* [Activity]:
In the records below, find the line that contains "handling, plotting helpers)." and the line that contains "and smoke test.", then retype exactly those two lines and every line between them.
***
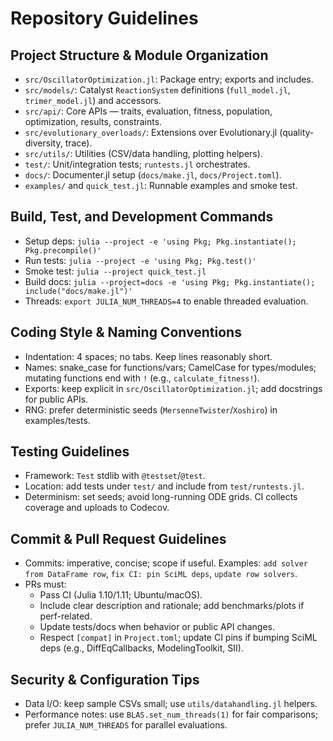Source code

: # Repository Guidelines

## Project Structure & Module Organization
- `src/OscillatorOptimization.jl`: Package entry; exports and includes.
- `src/models/`: Catalyst `ReactionSystem` definitions (`full_model.jl`, `trimer_model.jl`) and accessors.
- `src/api/`: Core APIs — traits, evaluation, fitness, population, optimization, results, constraints.
- `src/evolutionary_overloads/`: Extensions over Evolutionary.jl (quality-diversity, trace).
- `src/utils/`: Utilities (CSV/data handling, plotting helpers).
- `test/`: Unit/integration tests; `runtests.jl` orchestrates.
- `docs/`: Documenter.jl setup (`docs/make.jl`, `docs/Project.toml`).
- `examples/` and `quick_test.jl`: Runnable examples and smoke test.

## Build, Test, and Development Commands
- Setup deps: `julia --project -e 'using Pkg; Pkg.instantiate(); Pkg.precompile()'`
- Run tests: `julia --project -e 'using Pkg; Pkg.test()'`
- Smoke test: `julia --project quick_test.jl`
- Build docs: `julia --project=docs -e 'using Pkg; Pkg.instantiate(); include("docs/make.jl")'`
- Threads: `export JULIA_NUM_THREADS=4` to enable threaded evaluation.

## Coding Style & Naming Conventions
- Indentation: 4 spaces; no tabs. Keep lines reasonably short.
- Names: snake_case for functions/vars; CamelCase for types/modules; mutating functions end with `!` (e.g., `calculate_fitness!`).
- Exports: keep explicit in `src/OscillatorOptimization.jl`; add docstrings for public APIs.
- RNG: prefer deterministic seeds (`MersenneTwister`/`Xoshiro`) in examples/tests.

## Testing Guidelines
- Framework: `Test` stdlib with `@testset`/`@test`.
- Location: add tests under `test/` and include from `test/runtests.jl`.
- Determinism: set seeds; avoid long-running ODE grids. CI collects coverage and uploads to Codecov.

## Commit & Pull Request Guidelines
- Commits: imperative, concise; scope if useful.
  Examples: `add solver from DataFrame row`, `fix CI: pin SciML deps`, `update row solvers`.
- PRs must:
  - Pass CI (Julia 1.10/1.11; Ubuntu/macOS).
  - Include clear description and rationale; add benchmarks/plots if perf-related.
  - Update tests/docs when behavior or public API changes.
  - Respect `[compat]` in `Project.toml`; update CI pins if bumping SciML deps (e.g., DiffEqCallbacks, ModelingToolkit, SII).

## Security & Configuration Tips
- Data I/O: keep sample CSVs small; use `utils/datahandling.jl` helpers.
- Performance notes: use `BLAS.set_num_threads(1)` for fair comparisons; prefer `JULIA_NUM_THREADS` for parallel evaluations.

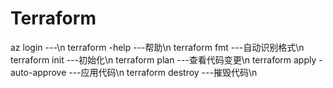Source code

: # Terraform



 az login                         ---\n 
 terraform -help                  ---帮助\n
 terraform fmt                    ---自动识别格式\n
 terraform init                   ---初始化\n
 terraform plan                   ---查看代码变更\n
 terraform apply -auto-approve    ---应用代码\n
 terraform destroy                ---摧毁代码\n  



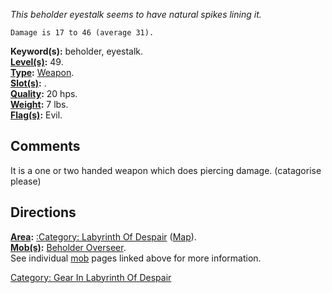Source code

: *This beholder eyestalk seems to have natural spikes lining it.*

`Damage is 17 to 46 (average 31).`

**Keyword(s):** beholder, eyestalk.  
**[Level(s)](Object_Level "wikilink"):** 49.  
**[Type](:Category:_Object_Types "wikilink"):**
[Weapon](:Category:_Object_Types "wikilink").  
**[Slot(s)](Object_Slots "wikilink"):** <wielded>.  
**[Quality](Object_Quality "wikilink"):** 20 hps.  
**[Weight](Object_Weight "wikilink"):** 7 lbs.  
**[Flag(s)](:Category:_Object_Flags "wikilink"):** Evil.  

## Comments

It is a one or two handed weapon which does piercing damage. (catagorise
please)

## Directions

**[Area](:Category:_Areas "wikilink"):** [:Category: Labyrinth Of
Despair](:Category:_Labyrinth_Of_Despair "wikilink")
([Map](Labyrinth_Of_Despair_Map "wikilink")).  
**[Mob(s)](:Category:_Mobs "wikilink"):** [Beholder
Overseer](Beholder_Overseer "wikilink").  
See individual [mob](:Category:_Mobs "wikilink") pages linked above for
more information.  

[Category: Gear In Labyrinth Of
Despair](Category:_Gear_In_Labyrinth_Of_Despair "wikilink")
***
* [Response below]:
- `src/utils/`: Utilities (CSV/data handling, plotting helpers).
- `test/`: Unit/integration tests; `runtests.jl` orchestrates.
- `docs/`: Documenter.jl setup (`docs/make.jl`, `docs/Project.toml`).
- `examples/` and `quick_test.jl`: Runnable examples and smoke test.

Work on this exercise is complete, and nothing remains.